In the court’s view, Wal-Mart “owed no duty” to Davis based on
the five-factor test set forth in B.R. ex rel. Jeffs v. West, 2012 UT 11,
275 P.3d 228. Of note, the court concluded that it “was not
foreseeable that [Davis] would move within inches” of the
employee, “stoop below the employee’s field of vision, and do so
without alerting the employee to her presence or waiting for the
employee to finish returning merchandise to the top shelf.” The
court further opined that “serious injuries” were “unlikely” to
result from such “low speed pedestrian collision[s]” and that
“public policy” therefore “support[ed] refusal to impose upon
property owners a greater duty to anticipate or avoid such low-
probability events than the duty of invitees to do likewise.”
Because the court concluded that there was no duty, it granted
Wal-Mart’s request for summary judgment and dismissed Davis’s
complaint.

¶7     Davis timely appealed the court’s decision.

              ISSUE AND STANDARD OF REVIEW

¶8     Davis argues that the district court erred when it
determined that Wal-Mart did not owe her a duty of care and, by
extension, when it granted Wal-Mart’s motion for summary
judgment. “Whether a duty exists is a question of law” that we
review for correctness.

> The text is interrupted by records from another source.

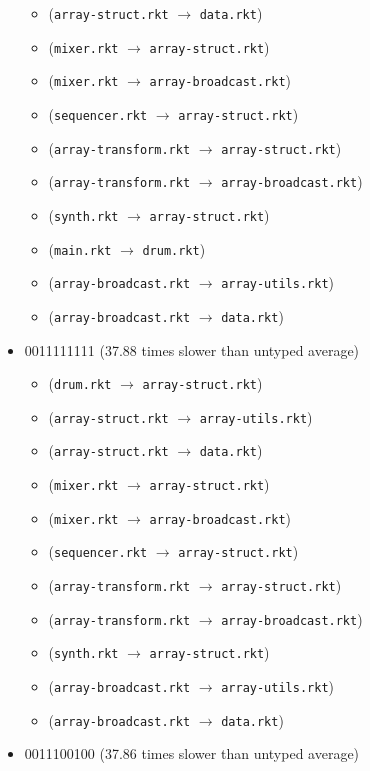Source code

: \documentclass{article}
\newcommand{\mono}[1]{\texttt{#1}}
\begin{document}
\begin{itemize}
\begin{itemize}
  \item (\mono{array-struct.rkt} $\rightarrow$ \mono{data.rkt})
  \item (\mono{mixer.rkt} $\rightarrow$ \mono{array-struct.rkt})
  \item (\mono{mixer.rkt} $\rightarrow$ \mono{array-broadcast.rkt})
  \item (\mono{sequencer.rkt} $\rightarrow$ \mono{array-struct.rkt})
  \item (\mono{array-transform.rkt} $\rightarrow$ \mono{array-struct.rkt})
  \item (\mono{array-transform.rkt} $\rightarrow$ \mono{array-broadcast.rkt})
  \item (\mono{synth.rkt} $\rightarrow$ \mono{array-struct.rkt})
  \item (\mono{main.rkt} $\rightarrow$ \mono{drum.rkt})
  \item (\mono{array-broadcast.rkt} $\rightarrow$ \mono{array-utils.rkt})
  \item (\mono{array-broadcast.rkt} $\rightarrow$ \mono{data.rkt})
  \end{itemize}
\item 0011111111 (37.88 times slower than untyped average)
  \begin{itemize}
  \item (\mono{drum.rkt} $\rightarrow$ \mono{array-struct.rkt})
  \item (\mono{array-struct.rkt} $\rightarrow$ \mono{array-utils.rkt})
  \item (\mono{array-struct.rkt} $\rightarrow$ \mono{data.rkt})
  \item (\mono{mixer.rkt} $\rightarrow$ \mono{array-struct.rkt})
  \item (\mono{mixer.rkt} $\rightarrow$ \mono{array-broadcast.rkt})
  \item (\mono{sequencer.rkt} $\rightarrow$ \mono{array-struct.rkt})
  \item (\mono{array-transform.rkt} $\rightarrow$ \mono{array-struct.rkt})
  \item (\mono{array-transform.rkt} $\rightarrow$ \mono{array-broadcast.rkt})
  \item (\mono{synth.rkt} $\rightarrow$ \mono{array-struct.rkt})
  \item (\mono{array-broadcast.rkt} $\rightarrow$ \mono{array-utils.rkt})
  \item (\mono{array-broadcast.rkt} $\rightarrow$ \mono{data.rkt})
  \end{itemize}
\item 0011100100 (37.86 times slower than untyped average)

\end{itemize}
\end{document}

Mower v. Baird, 2018 UT 29, ¶ 14, 422 P.3d
837 (quotation simplified). “We review a [district] court’s legal
conclusions and ultimate grant or denial of summary judgment
for correctness, viewing the facts and all reasonable inferences
drawn therefrom in the light most favorable to the nonmoving
party.” Heartwood Home Health & Hospice LLC v. Huber, 2020 UT
App 13, ¶ 11, 459 P.3d 1060 (quotation simplified).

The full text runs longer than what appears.